But please follow the following guideline:


To make it short: ALWAYS USE YOUR COMMON SENSE IF POSTING!
If you don't have common sense, don't post.


More specifically:

For new threads:


a) Good, meaningful title:
The title has to say what the problem is about in best way possible.
If that title occured already, it's definitely bad. And contest names aren't good either.
That's in fact a requirement for being able to search old problems.

Examples:
Bad titles:
- "Hard"/"Medium"/"Easy" (if you find it so cool how hard/easy it is, tell it in the post and use a title that tells us the problem)
- "Number Theory" (hey guy, guess why this forum's named that way¿ and is it the only such problem on earth¿)
- "Fibonacci" (there are millions of Fibonacci problems out there, all posted and named the same...)
- "Chinese TST 2003" (does this say anything about the problem¿)
Good titles:
- "On divisors of a³+2b³+4c³-6abc"
- "Number of solutions to x²+y²=6z²"
- "Fibonacci numbers are never squares"


b) Use search function:
Before posting a "new" problem spend at least two, better five, minutes to look if this problem was posted before. If it was, don't repost it. If you have anything important to say on topic, post it in one of the older threads.
If the thread is locked cause of this, use search function.

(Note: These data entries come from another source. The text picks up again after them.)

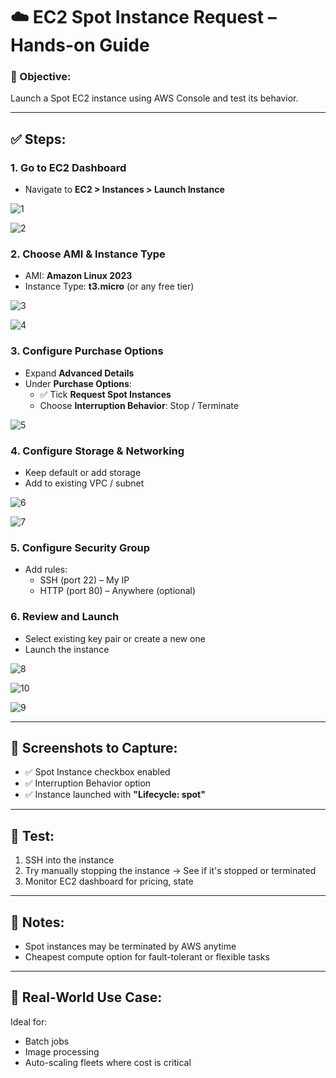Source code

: # ☁️ EC2 Spot Instance Request – Hands-on Guide

### 📝 Objective:
Launch a Spot EC2 instance using AWS Console and test its behavior.

---

## ✅ Steps:

### 1. Go to EC2 Dashboard
- Navigate to **EC2 > Instances > Launch Instance**

![1](https://github.com/user-attachments/assets/e6f0189e-c75a-4c87-a040-d02c5122964b)

![2](https://github.com/user-attachments/assets/87e3bc1b-2b5c-4fa6-9a7d-35be92678108)

### 2. Choose AMI & Instance Type
- AMI: **Amazon Linux 2023**
- Instance Type: **t3.micro** (or any free tier)

![3](https://github.com/user-attachments/assets/23671142-be79-4d75-a0bb-4baba63fd4b1)

![4](https://github.com/user-attachments/assets/a4aab0cf-24a9-43f5-b703-d701b11ed049)


### 3. Configure Purchase Options
- Expand **Advanced Details**
- Under **Purchase Options**:
  - ✅ Tick **Request Spot Instances**
  - Choose **Interruption Behavior**: Stop / Terminate

![5](https://github.com/user-attachments/assets/ddc86d72-40f7-4a65-a15c-d927ef728ca1)

### 4. Configure Storage & Networking
- Keep default or add storage
- Add to existing VPC / subnet

![6](https://github.com/user-attachments/assets/d8ccce07-5c62-4171-97c8-31b4a4eee401)

![7](https://github.com/user-attachments/assets/75cd7916-229d-4ad3-9284-f32c2eb6b594)

### 5. Configure Security Group
- Add rules:
  - SSH (port 22) – My IP
  - HTTP (port 80) – Anywhere (optional)

### 6. Review and Launch
- Select existing key pair or create a new one
- Launch the instance

![8](https://github.com/user-attachments/assets/63f6d4bf-d832-4336-b253-d7586519bd94)

![10](https://github.com/user-attachments/assets/4dcbd553-e676-4f49-8395-9df2240f686f)

![9](https://github.com/user-attachments/assets/bf823234-73d8-418d-b1df-0a2c0431e3ba)


---

## 📸 Screenshots to Capture:
- ✅ Spot Instance checkbox enabled
- ✅ Interruption Behavior option
- ✅ Instance launched with **"Lifecycle: spot"**

---

## 🧪 Test:
1. SSH into the instance
2. Try manually stopping the instance → See if it's stopped or terminated
3. Monitor EC2 dashboard for pricing, state

---

## 📌 Notes:
- Spot instances may be terminated by AWS anytime
- Cheapest compute option for fault-tolerant or flexible tasks

---

## 🎯 Real-World Use Case:
Ideal for:
- Batch jobs
- Image processing
- Auto-scaling fleets where cost is critical
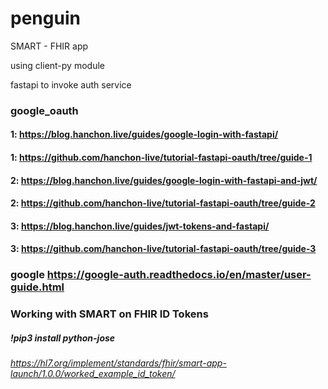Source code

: # penguin
SMART - FHIR app

using client-py module

fastapi to invoke auth service



### google_oauth

#### 1: https://blog.hanchon.live/guides/google-login-with-fastapi/
#### 1: https://github.com/hanchon-live/tutorial-fastapi-oauth/tree/guide-1

#### 2: https://blog.hanchon.live/guides/google-login-with-fastapi-and-jwt/
#### 2: https://github.com/hanchon-live/tutorial-fastapi-oauth/tree/guide-2

#### 3: https://blog.hanchon.live/guides/jwt-tokens-and-fastapi/
#### 3: https://github.com/hanchon-live/tutorial-fastapi-oauth/tree/guide-3


### google https://google-auth.readthedocs.io/en/master/user-guide.html


### Working with SMART on FHIR ID Tokens
##### !pip3 install python-jose
###### https://hl7.org/implement/standards/fhir/smart-app-launch/1.0.0/worked_example_id_token/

Update (by Amir Hossein). The best way to search for two keywords in AoPS is to input
[code]+"first keyword" +"second keyword"[/code]
so that any post containing both strings "first word" and "second form".


c) Good problem statement:
Some recent really bad post was:
[quote]$lim_{n\to 1}^{+\infty}\frac{1}{n}-lnn$[/quote]
It contains no question and no answer.
If you do this, too, you are on the best way to get your thread deleted. Write everything clearly, define where your variables come from (and define the "natural" numbers if used). Additionally read your post at least twice before submitting. After you sent it, read it again and use the Edit-Button if necessary to correct errors.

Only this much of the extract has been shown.